- **Exercise data**:
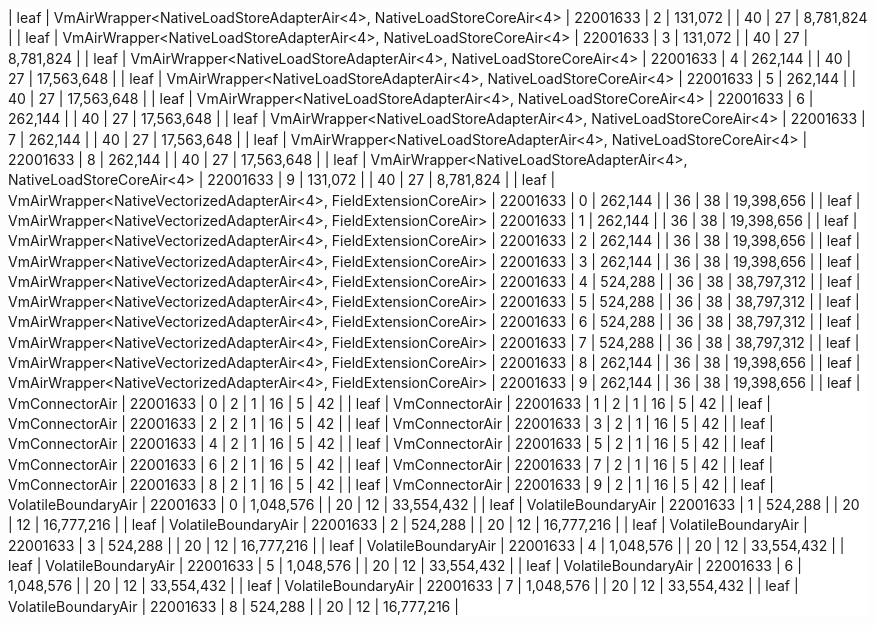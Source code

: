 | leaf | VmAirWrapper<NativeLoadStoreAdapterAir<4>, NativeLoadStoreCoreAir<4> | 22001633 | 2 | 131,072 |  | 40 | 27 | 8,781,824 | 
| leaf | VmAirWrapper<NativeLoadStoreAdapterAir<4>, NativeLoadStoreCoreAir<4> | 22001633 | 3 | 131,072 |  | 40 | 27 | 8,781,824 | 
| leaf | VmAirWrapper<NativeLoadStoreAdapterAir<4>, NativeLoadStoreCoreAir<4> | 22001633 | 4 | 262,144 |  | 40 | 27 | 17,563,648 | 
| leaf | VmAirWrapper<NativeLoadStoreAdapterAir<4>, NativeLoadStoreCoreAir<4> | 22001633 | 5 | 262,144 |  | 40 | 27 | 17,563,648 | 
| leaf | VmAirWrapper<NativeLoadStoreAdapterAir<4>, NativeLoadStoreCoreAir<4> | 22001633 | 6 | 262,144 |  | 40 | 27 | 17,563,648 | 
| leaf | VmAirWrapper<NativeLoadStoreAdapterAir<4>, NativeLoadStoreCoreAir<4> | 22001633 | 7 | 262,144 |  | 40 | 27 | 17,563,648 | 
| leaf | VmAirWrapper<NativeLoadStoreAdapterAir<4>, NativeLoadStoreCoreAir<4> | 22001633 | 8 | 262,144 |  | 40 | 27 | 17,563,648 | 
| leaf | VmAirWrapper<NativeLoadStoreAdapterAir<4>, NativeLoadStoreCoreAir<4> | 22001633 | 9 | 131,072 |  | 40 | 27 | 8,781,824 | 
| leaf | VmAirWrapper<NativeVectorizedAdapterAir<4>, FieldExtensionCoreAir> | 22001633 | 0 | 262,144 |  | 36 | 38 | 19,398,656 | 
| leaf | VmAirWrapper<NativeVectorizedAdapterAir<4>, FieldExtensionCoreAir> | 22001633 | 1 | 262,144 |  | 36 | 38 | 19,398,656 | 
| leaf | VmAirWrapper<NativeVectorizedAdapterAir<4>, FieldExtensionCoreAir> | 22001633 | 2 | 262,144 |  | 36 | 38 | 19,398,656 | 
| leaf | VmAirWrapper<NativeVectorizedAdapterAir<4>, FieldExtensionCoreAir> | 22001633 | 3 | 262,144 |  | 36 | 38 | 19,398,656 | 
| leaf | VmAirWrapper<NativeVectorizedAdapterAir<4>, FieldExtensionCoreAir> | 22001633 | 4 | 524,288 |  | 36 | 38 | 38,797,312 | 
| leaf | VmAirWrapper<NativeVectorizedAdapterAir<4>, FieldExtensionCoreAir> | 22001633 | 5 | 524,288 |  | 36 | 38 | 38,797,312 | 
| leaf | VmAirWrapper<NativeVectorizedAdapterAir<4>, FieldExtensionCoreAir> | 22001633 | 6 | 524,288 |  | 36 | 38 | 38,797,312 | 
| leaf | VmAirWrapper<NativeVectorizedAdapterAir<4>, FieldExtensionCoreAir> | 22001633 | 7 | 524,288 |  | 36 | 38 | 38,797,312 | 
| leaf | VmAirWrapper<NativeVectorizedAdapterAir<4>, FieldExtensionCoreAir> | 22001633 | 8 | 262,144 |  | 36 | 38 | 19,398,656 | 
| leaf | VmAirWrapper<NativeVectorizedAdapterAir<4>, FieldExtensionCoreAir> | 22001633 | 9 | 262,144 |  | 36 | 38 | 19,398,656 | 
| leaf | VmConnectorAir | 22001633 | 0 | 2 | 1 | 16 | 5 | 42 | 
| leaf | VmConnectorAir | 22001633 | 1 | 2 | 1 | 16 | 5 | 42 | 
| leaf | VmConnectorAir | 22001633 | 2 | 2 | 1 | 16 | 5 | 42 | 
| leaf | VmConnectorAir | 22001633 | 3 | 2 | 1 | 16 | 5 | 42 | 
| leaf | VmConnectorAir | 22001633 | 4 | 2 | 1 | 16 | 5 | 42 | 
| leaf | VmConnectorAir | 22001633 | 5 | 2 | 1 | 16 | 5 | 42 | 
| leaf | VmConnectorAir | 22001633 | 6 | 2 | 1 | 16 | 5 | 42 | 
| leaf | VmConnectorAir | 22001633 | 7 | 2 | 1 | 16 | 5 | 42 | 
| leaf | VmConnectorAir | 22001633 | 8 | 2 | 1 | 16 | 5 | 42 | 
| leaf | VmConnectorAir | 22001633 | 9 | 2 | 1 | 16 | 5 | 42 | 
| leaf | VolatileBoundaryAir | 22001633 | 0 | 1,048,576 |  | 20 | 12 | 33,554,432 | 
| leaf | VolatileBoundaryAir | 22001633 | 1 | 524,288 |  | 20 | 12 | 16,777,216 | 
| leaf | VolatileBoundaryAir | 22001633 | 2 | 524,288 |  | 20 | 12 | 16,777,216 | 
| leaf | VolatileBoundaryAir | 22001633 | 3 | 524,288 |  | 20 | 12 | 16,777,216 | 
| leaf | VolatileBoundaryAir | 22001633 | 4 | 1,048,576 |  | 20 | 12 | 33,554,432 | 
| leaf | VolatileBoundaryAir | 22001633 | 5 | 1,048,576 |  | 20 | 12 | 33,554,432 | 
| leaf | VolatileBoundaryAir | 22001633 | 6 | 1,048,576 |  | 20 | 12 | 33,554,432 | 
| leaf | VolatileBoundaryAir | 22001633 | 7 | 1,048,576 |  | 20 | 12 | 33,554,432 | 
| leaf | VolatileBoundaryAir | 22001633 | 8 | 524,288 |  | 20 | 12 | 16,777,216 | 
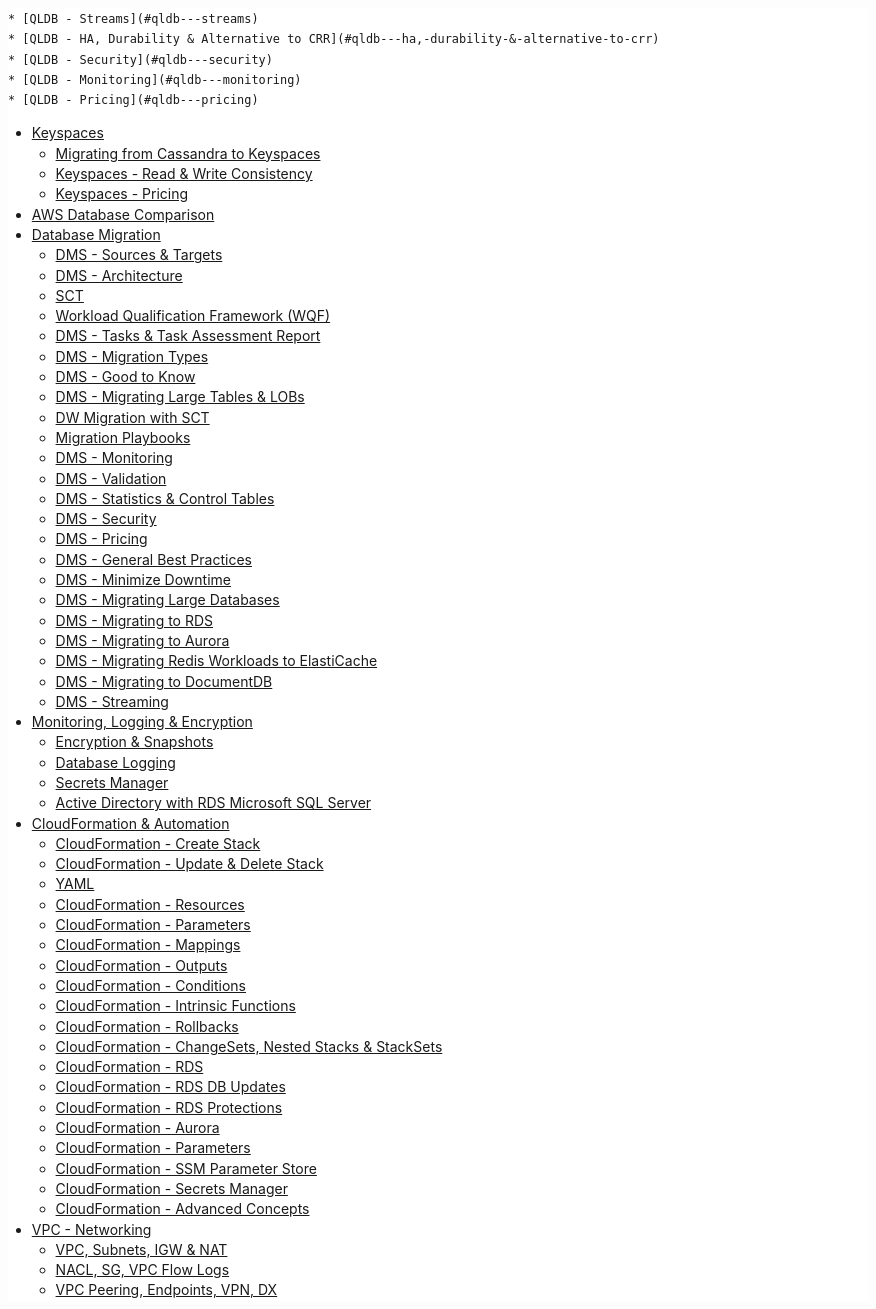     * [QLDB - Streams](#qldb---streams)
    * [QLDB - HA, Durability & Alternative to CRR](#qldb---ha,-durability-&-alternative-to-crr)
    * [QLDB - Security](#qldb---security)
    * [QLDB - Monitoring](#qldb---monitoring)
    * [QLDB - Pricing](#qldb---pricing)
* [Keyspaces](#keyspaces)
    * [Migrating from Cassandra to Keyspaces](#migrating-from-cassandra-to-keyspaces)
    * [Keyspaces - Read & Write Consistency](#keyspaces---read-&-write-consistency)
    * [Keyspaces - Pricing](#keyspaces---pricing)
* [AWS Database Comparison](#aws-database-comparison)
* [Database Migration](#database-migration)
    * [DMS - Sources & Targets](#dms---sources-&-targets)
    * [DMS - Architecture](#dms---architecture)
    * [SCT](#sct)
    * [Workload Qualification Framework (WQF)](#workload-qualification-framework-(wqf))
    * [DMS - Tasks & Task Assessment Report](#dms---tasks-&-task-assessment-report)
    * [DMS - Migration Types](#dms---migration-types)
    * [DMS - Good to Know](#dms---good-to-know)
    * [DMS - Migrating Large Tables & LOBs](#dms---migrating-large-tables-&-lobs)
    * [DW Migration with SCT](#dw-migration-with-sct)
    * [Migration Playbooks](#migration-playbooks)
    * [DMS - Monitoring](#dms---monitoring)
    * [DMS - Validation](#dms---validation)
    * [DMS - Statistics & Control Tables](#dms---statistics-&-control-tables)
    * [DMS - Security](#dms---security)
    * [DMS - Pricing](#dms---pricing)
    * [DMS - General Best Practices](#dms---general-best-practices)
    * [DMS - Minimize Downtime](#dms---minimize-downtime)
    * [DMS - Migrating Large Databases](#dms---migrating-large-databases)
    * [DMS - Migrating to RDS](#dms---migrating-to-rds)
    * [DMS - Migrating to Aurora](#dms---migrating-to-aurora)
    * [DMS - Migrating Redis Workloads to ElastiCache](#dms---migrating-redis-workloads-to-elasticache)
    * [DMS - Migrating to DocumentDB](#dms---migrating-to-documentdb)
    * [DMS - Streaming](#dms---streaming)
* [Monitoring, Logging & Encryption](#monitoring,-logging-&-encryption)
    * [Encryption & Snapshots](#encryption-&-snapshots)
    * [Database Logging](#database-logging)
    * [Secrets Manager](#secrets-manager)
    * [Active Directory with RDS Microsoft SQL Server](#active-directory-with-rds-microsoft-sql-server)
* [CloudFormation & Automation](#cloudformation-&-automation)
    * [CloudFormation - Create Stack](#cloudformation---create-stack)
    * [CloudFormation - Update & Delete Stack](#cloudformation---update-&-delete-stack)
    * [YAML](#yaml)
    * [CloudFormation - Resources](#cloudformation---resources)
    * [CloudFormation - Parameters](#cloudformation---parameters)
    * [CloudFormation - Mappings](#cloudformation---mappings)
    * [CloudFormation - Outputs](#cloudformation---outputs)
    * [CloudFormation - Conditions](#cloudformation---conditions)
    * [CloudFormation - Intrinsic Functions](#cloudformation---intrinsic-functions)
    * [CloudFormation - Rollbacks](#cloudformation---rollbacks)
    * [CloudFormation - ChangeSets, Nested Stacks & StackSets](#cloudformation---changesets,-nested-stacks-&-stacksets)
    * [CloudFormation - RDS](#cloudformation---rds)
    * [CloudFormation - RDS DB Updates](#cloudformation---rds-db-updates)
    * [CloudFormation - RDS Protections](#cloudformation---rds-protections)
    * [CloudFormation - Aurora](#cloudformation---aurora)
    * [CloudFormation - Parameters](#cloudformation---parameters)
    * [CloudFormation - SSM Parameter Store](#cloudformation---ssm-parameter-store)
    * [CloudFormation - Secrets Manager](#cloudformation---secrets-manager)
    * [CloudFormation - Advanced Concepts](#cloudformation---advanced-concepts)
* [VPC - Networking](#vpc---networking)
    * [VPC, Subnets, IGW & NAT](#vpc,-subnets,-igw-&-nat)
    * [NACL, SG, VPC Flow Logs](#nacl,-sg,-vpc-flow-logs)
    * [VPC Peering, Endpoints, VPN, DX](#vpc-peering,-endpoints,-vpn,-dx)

- **Problem requirements**:
Only lines belong in the copy, not pictures: write out exactly the lines of the records from the first through the one holding "3 | 131,072".

- **Task response**:
Source code

: | leaf | VmAirWrapper<NativeLoadStoreAdapterAir<4>, NativeLoadStoreCoreAir<4> | 22001633 | 2 | 131,072 |  | 40 | 27 | 8,781,824 | 
| leaf | VmAirWrapper<NativeLoadStoreAdapterAir<4>, NativeLoadStoreCoreAir<4> | 22001633 | 3 | 131,072 |  | 40 | 27 | 8,781,824 | 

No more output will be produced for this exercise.